Data supplied START

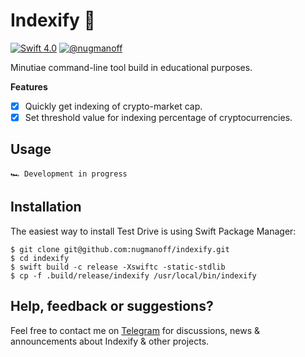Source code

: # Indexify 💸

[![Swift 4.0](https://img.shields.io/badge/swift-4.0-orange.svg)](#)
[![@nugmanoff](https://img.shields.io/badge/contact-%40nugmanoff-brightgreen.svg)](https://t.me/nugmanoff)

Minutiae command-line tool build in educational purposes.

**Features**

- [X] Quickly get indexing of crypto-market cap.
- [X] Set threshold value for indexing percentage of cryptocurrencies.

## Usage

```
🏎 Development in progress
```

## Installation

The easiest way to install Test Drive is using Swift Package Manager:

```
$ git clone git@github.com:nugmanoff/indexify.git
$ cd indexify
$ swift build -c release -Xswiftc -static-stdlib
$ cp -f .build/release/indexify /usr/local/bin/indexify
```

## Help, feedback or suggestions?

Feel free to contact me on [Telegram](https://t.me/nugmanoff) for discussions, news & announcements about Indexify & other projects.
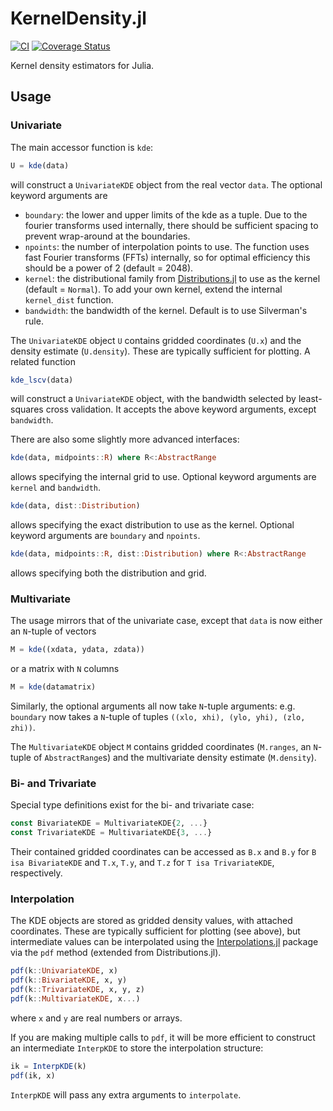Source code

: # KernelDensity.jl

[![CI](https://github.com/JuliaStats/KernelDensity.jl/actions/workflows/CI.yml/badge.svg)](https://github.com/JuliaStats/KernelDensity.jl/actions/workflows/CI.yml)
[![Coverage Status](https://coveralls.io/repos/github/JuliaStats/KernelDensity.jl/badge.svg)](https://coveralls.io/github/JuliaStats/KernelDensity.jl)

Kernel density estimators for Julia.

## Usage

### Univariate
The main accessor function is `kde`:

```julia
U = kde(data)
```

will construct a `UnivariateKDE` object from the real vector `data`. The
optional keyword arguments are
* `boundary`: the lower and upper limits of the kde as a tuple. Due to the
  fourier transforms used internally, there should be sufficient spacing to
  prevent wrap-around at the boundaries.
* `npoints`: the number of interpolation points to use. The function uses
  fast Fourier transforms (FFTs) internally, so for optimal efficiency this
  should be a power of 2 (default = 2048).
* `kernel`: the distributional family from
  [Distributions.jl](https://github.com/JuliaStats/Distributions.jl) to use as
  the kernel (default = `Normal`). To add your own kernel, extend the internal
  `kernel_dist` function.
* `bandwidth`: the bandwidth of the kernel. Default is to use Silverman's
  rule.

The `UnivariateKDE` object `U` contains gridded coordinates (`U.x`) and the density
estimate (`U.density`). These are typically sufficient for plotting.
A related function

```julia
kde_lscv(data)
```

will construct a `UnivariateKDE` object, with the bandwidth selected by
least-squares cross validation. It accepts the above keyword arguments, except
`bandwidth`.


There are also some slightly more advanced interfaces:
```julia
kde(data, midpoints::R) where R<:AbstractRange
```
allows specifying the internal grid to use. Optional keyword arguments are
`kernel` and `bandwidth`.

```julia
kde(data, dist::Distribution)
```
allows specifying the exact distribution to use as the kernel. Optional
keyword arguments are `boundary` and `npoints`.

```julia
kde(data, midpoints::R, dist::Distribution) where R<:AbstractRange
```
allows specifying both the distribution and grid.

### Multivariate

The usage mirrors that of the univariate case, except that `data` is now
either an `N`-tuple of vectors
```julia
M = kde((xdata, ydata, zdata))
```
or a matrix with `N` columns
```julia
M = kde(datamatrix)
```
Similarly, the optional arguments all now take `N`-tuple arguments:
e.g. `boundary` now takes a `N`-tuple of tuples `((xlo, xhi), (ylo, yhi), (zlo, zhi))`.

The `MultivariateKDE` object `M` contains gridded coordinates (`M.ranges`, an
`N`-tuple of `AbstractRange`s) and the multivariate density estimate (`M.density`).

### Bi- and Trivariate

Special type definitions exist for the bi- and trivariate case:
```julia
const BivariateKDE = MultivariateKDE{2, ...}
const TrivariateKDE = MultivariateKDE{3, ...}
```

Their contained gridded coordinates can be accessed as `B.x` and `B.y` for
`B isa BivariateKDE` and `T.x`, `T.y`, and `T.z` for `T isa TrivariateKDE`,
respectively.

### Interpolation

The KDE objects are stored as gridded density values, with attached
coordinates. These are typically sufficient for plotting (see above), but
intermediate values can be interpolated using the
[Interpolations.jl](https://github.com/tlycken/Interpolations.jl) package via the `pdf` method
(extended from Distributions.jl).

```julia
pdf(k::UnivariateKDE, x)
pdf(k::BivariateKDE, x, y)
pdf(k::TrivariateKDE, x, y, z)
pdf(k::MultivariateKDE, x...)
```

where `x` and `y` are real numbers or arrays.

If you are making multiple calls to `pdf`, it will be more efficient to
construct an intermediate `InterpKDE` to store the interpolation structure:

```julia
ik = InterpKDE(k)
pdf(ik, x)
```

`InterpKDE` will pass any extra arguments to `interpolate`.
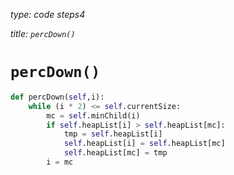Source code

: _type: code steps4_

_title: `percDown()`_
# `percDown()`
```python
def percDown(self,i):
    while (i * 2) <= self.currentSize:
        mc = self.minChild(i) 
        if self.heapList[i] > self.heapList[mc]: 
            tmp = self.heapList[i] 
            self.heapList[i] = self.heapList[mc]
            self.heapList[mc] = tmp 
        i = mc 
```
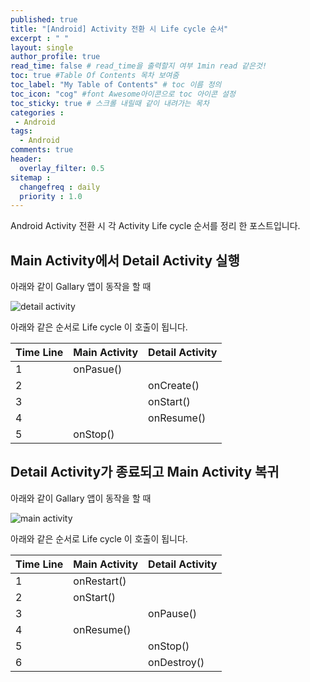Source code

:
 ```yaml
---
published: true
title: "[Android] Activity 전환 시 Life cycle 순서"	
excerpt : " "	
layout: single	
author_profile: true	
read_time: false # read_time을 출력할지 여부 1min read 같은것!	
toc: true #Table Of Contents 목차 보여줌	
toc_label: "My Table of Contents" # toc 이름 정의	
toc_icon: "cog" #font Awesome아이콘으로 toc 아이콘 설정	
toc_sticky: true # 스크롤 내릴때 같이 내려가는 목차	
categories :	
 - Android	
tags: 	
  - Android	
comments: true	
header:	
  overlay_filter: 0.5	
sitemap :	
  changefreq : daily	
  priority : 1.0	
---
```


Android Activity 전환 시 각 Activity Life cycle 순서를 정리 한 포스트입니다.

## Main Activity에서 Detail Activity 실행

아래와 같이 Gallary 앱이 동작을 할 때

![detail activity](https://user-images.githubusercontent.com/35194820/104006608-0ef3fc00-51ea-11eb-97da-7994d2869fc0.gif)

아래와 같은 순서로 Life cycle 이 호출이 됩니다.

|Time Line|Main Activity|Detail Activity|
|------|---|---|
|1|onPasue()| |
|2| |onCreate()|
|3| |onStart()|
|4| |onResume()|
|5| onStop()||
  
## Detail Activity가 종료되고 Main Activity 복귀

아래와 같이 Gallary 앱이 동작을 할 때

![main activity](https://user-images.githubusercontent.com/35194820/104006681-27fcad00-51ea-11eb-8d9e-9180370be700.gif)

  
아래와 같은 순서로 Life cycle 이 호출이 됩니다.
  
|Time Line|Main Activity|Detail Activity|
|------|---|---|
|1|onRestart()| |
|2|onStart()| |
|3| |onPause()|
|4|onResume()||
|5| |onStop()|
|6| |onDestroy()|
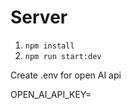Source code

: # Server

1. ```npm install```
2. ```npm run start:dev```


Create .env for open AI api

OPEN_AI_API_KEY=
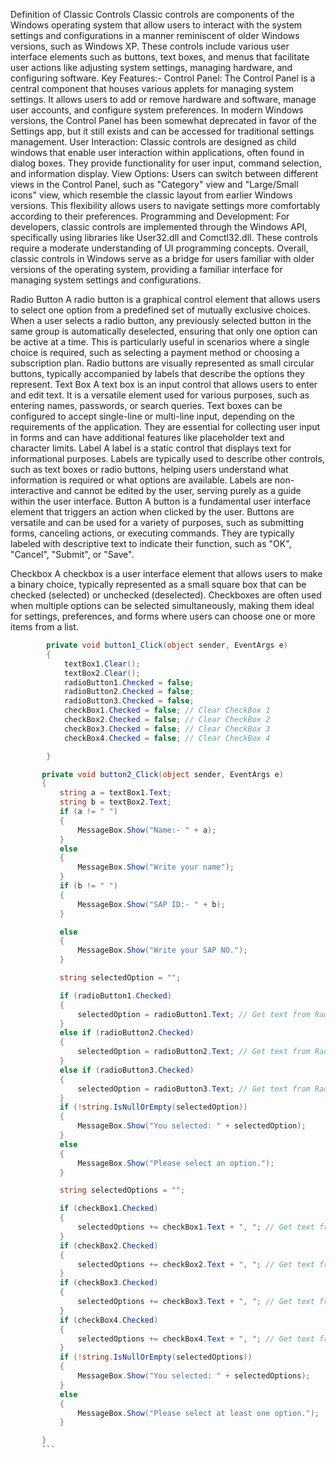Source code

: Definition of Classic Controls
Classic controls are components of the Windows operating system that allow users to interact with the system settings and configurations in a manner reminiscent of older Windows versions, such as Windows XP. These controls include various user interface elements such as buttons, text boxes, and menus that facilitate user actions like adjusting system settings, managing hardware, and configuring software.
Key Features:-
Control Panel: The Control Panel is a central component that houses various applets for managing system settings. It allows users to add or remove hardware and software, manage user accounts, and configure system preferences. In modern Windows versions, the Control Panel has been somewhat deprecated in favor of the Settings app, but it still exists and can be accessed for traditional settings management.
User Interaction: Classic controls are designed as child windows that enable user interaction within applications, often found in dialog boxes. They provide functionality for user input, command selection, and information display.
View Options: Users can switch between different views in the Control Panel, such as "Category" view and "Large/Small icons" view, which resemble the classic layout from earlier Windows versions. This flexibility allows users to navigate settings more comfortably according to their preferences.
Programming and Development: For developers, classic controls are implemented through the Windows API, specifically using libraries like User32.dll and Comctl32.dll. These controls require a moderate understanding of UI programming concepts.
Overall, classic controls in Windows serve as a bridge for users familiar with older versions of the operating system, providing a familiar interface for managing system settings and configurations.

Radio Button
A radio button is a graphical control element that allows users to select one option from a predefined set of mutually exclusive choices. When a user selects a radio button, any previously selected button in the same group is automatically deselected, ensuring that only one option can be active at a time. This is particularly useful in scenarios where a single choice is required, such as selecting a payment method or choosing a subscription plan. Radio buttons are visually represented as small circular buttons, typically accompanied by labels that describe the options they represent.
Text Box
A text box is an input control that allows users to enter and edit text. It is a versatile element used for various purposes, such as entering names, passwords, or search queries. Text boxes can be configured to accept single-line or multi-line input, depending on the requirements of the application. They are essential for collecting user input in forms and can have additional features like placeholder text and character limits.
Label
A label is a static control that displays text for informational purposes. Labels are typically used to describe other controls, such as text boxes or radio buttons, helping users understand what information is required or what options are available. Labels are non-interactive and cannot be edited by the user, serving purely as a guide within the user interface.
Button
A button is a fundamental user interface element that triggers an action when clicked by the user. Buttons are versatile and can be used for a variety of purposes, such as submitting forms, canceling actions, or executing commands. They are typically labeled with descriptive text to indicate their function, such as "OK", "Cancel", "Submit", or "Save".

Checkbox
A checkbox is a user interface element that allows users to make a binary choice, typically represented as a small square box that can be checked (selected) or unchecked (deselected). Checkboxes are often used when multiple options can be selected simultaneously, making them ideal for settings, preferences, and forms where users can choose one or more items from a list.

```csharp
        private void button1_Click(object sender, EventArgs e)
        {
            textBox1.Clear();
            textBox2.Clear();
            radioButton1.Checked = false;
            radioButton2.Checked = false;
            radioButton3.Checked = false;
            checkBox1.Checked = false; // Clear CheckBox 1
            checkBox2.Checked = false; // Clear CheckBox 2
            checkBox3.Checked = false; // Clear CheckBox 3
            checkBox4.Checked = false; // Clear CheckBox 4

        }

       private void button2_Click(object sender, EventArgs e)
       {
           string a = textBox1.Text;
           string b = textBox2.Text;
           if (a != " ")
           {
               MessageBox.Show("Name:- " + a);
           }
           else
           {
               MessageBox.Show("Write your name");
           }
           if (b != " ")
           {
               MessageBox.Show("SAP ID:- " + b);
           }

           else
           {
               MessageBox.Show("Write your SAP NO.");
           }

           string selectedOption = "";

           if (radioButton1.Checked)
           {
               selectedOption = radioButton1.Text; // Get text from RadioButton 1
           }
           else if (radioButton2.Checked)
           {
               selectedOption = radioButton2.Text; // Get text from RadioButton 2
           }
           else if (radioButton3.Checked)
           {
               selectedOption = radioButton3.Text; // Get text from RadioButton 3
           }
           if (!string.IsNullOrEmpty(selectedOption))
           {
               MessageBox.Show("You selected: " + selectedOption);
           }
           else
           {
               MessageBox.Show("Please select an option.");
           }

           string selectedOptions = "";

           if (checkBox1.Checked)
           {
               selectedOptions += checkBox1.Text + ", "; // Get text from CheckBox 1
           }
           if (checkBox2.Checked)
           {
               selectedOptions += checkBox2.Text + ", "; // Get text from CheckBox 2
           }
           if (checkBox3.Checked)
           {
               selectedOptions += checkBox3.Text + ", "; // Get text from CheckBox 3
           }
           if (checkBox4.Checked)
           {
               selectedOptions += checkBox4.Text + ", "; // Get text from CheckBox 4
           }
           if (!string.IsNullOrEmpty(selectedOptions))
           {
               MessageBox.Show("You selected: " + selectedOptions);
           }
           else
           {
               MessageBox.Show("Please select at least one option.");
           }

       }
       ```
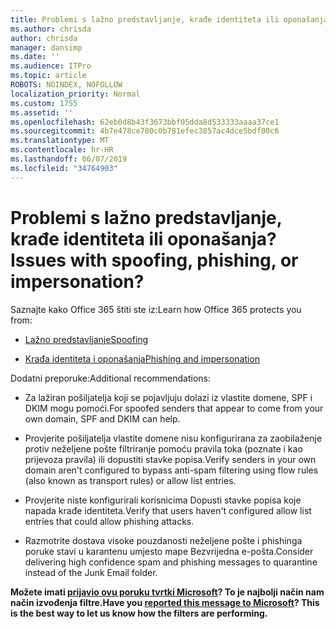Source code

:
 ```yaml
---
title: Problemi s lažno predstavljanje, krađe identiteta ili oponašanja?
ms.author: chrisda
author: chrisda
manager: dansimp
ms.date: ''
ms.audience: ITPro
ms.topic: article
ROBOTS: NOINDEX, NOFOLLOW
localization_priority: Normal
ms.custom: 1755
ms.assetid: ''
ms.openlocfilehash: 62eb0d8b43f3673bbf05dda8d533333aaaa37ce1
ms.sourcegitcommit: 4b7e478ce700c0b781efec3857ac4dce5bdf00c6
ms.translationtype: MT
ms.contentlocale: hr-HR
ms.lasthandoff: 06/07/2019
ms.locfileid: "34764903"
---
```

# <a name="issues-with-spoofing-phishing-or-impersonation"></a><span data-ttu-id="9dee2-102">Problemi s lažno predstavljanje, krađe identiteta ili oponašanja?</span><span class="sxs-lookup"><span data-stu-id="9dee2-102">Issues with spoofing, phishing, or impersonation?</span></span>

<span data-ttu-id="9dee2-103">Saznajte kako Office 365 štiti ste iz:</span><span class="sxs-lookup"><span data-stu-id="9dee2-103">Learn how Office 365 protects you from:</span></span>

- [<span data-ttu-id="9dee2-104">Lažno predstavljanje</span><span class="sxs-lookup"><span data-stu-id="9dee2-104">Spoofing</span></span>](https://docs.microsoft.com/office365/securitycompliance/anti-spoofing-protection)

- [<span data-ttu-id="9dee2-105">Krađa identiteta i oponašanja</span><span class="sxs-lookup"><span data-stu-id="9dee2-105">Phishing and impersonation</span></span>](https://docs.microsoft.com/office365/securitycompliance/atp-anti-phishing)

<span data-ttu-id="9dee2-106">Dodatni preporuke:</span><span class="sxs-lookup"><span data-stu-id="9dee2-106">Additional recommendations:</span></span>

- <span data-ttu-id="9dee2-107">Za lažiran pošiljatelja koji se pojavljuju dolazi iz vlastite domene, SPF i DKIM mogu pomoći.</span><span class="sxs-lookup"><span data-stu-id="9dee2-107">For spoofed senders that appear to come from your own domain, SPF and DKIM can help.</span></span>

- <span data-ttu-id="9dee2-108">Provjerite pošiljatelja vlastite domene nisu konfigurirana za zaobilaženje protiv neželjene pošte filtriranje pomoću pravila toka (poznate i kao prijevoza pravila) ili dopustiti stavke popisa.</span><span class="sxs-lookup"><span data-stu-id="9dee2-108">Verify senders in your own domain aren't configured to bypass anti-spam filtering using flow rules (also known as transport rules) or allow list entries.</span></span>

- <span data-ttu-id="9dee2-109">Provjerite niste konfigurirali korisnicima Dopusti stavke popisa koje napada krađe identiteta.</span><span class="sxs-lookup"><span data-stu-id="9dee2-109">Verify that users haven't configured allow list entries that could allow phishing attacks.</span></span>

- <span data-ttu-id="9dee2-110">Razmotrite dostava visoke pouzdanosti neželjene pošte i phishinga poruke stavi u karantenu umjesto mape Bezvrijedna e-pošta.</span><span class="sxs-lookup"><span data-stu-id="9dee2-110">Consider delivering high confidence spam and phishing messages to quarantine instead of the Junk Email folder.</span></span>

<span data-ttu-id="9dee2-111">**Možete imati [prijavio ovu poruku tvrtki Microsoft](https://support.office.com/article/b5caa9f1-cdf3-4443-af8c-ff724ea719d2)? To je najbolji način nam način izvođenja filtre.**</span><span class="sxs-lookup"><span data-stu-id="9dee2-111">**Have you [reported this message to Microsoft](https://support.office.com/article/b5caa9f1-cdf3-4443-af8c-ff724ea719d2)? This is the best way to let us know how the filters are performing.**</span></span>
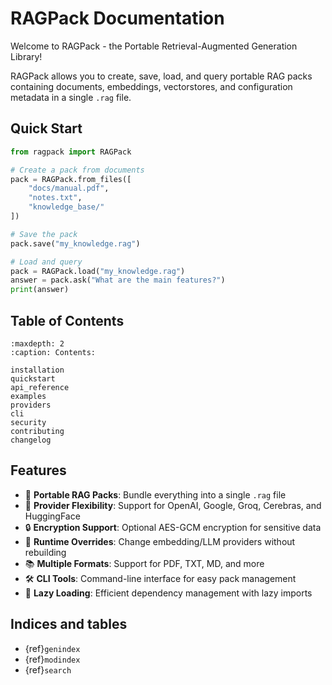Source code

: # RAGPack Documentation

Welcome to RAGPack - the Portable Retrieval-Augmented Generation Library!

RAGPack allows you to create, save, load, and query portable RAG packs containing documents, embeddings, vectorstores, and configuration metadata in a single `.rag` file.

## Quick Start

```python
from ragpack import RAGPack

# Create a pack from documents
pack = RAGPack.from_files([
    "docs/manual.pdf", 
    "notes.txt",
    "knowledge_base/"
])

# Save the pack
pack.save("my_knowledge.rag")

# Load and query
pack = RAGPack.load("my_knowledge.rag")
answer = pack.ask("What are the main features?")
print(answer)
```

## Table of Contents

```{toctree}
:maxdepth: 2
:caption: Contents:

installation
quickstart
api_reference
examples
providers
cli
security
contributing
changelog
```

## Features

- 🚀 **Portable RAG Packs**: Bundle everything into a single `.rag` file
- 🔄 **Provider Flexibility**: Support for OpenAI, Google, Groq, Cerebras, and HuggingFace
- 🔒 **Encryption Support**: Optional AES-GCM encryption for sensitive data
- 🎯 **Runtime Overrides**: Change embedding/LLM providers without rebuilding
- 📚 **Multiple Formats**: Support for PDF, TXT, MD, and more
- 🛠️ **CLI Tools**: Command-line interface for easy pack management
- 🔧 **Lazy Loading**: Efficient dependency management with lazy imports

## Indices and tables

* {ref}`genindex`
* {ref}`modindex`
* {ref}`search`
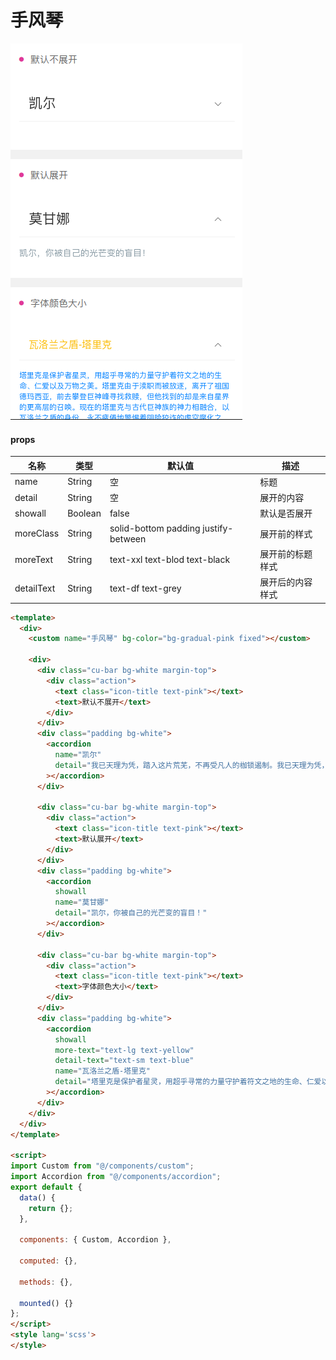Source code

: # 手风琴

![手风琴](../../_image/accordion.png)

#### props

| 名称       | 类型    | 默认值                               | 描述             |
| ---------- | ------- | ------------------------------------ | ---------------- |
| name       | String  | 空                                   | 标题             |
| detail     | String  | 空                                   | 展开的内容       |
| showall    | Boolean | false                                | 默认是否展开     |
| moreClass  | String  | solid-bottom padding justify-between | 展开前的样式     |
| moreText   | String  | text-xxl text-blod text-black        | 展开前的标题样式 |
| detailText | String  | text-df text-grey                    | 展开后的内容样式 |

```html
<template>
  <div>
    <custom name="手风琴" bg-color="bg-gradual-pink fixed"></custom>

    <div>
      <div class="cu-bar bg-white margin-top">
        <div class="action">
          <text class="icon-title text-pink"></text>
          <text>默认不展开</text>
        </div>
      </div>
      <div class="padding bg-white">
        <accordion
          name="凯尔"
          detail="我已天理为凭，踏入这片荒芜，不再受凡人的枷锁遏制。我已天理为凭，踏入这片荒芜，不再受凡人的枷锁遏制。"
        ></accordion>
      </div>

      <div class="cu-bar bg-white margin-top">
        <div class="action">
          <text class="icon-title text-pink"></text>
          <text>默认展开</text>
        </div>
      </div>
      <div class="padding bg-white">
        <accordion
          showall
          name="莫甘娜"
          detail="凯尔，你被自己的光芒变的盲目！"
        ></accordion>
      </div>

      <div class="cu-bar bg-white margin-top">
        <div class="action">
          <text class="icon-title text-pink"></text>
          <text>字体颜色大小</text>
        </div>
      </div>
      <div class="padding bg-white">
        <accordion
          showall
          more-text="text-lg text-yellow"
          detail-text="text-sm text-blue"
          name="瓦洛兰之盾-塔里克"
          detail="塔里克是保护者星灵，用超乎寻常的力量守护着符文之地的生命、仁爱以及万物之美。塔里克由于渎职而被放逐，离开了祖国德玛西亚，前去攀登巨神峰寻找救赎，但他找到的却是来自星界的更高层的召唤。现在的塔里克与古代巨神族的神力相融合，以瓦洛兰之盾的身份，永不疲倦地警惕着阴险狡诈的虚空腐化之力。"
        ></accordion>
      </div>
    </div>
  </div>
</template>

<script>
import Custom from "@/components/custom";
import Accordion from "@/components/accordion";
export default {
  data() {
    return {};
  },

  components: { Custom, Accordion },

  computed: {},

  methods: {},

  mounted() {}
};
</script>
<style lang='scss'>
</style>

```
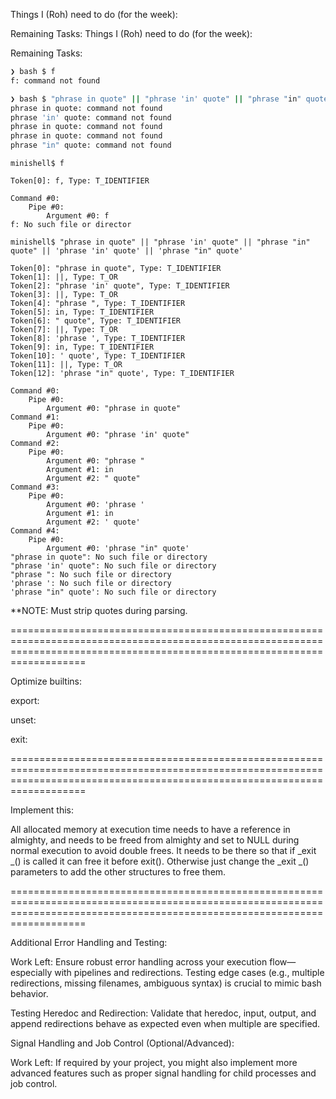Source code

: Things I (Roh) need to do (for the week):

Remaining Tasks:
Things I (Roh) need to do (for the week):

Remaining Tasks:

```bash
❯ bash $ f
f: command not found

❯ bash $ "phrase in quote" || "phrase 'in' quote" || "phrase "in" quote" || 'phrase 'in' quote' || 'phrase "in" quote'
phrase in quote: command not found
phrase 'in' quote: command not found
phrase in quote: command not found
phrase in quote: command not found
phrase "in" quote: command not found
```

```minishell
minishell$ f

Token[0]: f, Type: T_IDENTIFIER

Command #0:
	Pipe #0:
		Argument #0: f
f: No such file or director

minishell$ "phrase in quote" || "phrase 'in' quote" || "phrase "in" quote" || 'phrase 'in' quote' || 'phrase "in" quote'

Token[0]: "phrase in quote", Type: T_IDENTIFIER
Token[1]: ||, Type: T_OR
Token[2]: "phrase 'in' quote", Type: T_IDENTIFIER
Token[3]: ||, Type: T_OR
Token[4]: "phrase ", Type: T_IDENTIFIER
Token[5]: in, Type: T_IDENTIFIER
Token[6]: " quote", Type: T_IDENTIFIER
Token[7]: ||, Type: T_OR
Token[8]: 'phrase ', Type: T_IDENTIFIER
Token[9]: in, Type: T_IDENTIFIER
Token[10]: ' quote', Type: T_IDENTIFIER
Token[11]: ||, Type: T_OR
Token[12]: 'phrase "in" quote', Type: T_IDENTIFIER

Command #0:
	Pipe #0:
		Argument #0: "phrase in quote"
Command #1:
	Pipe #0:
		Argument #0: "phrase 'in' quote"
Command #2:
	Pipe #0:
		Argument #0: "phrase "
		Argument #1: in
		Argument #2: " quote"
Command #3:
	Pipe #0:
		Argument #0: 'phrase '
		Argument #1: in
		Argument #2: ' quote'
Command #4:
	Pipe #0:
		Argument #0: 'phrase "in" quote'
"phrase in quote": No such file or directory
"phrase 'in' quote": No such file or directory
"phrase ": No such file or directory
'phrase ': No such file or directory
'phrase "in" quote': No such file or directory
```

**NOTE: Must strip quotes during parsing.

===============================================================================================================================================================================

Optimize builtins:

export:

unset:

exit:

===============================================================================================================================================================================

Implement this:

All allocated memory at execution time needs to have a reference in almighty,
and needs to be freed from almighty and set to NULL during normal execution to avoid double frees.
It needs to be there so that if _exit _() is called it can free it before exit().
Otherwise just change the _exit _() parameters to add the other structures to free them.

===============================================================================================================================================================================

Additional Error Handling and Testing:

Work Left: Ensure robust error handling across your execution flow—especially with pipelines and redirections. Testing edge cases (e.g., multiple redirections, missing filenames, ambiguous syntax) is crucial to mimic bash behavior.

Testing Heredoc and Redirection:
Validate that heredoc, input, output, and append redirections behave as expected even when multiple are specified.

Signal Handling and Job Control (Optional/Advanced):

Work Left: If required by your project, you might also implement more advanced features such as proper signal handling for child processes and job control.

Data supplied END

What you are asked to do: Wherever the string "JuliaStats" occurs in the data, copy the line that holds it.

Output for this task:
[![CI](https://github.com/JuliaStats/KernelDensity.jl/actions/workflows/CI.yml/badge.svg)](https://github.com/JuliaStats/KernelDensity.jl/actions/workflows/CI.yml)
[![Coverage Status](https://coveralls.io/repos/github/JuliaStats/KernelDensity.jl/badge.svg)](https://coveralls.io/github/JuliaStats/KernelDensity.jl)
  [Distributions.jl](https://github.com/JuliaStats/Distributions.jl) to use as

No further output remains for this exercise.